Another problem I've run into is finding qualified DBAs for PostgreSQL. It seems to be a much smaller community than the MySQL community and its very difficult to find a gifted PostgreSQL DBA out of the box and not one that has to be trained in PostgreSQL's idiosyncrasies.

These problems aside, I'm glad we bet on PostgreSQL 3 years ago and I'm standing by it today. The fullness of the SQL implementation, the continuing performance improvements and its ability to gracefully degrade under extreme load are more than enough reasons to keep my eyes from wandering toward other systems.

I've been waiting years to find this site! Great job!

Kurt Overberg
CTO, BzzAgent Inc.

November 29, 1990 | Unregistered CommenterKurt

We've been running PostgreSQL for over 2 years on our mobile community / social networking site http://www.mocospace.com. We now do over 500 million pages per month. We make extensive use of a distributed caching service to offload from the database. I believe we are one of the highest volume websites to use PostgreSQL in the world. It is awesome.

Jamie Hall,
Co-founder & CTO, MocoSpace

November 29, 1990 | Unregistered CommenterJamie

Hi5 scaled PostgreSQL on over fifty servers to become one of
the top twenty web sites in the world, more here http://postgresql.meetup.com/1/calendar/5808330/

http://www.hi5networks.com/blog/2007/06/postgres_users_group_meeting_a.html

November 29, 1990 | Unregistered CommenterCodeAssembly

I am One of three founders of Oprius which is a hosted Crm/ sales tool built on postgres, python. turbogears, and hosted on the Amazon cloud. We are just starting our scaling as our product went live in January 08. If there is anyway we car help the community with feed back as we grow let me know.

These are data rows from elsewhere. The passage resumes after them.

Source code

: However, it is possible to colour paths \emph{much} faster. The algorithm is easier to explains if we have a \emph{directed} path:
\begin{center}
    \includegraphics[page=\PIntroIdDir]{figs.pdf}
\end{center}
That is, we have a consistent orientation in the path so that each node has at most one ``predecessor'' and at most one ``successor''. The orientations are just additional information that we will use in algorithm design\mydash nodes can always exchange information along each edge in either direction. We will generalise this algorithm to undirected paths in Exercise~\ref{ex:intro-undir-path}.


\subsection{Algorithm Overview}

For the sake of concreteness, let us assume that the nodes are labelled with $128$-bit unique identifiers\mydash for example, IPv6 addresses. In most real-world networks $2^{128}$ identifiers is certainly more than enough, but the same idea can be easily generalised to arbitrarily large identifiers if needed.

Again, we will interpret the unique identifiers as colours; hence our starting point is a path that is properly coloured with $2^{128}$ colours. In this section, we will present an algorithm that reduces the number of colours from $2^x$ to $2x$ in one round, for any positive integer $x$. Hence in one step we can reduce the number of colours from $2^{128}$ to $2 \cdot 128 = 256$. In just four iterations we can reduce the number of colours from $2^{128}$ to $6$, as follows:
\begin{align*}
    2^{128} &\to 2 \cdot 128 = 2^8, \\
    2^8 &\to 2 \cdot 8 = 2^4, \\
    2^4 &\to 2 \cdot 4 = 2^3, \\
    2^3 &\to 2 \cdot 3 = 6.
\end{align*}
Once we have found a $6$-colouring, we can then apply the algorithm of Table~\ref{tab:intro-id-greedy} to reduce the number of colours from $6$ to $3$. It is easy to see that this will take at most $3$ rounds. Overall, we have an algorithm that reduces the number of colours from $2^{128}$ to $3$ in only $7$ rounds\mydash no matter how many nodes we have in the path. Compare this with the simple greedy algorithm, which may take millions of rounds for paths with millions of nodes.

November 29, 1990 | Unregistered CommenterAlan Smith

Major sites that use PostgreSQL are:

Instagram : http://instagram-engineering.tumblr.com/
Disquis: http://justcramer.com/2010/05/30/scaling-threaded-comments-on-django-at-disqus/
Unbiasly : http://www.unbiasly.com
Yahoo : http://www.yahoo.com

July 15, 2013 | Unregistered CommenterDevin Dixon

PostgreSQL used to be way behind on replication, but it has caught up.

At this point in time (2014), I personally think it's difficult to justify using MySQL for any new application. The only circumstance I can think of where MySQL might be advisable is if you have very simple needs (e.g. the DB is just a backend for your simple ORM data model), and you lack DBA staff and thus need to spend very little effort on database administration.

However, sooner or later, if you have a database then you usually want to start writing interesting queries against it. MySQL is just not very good for this compared to pretty much any other major RDBMS.

In terms of programming features, I think PostgreSQL has even increased its lead over MySQL over the past decade.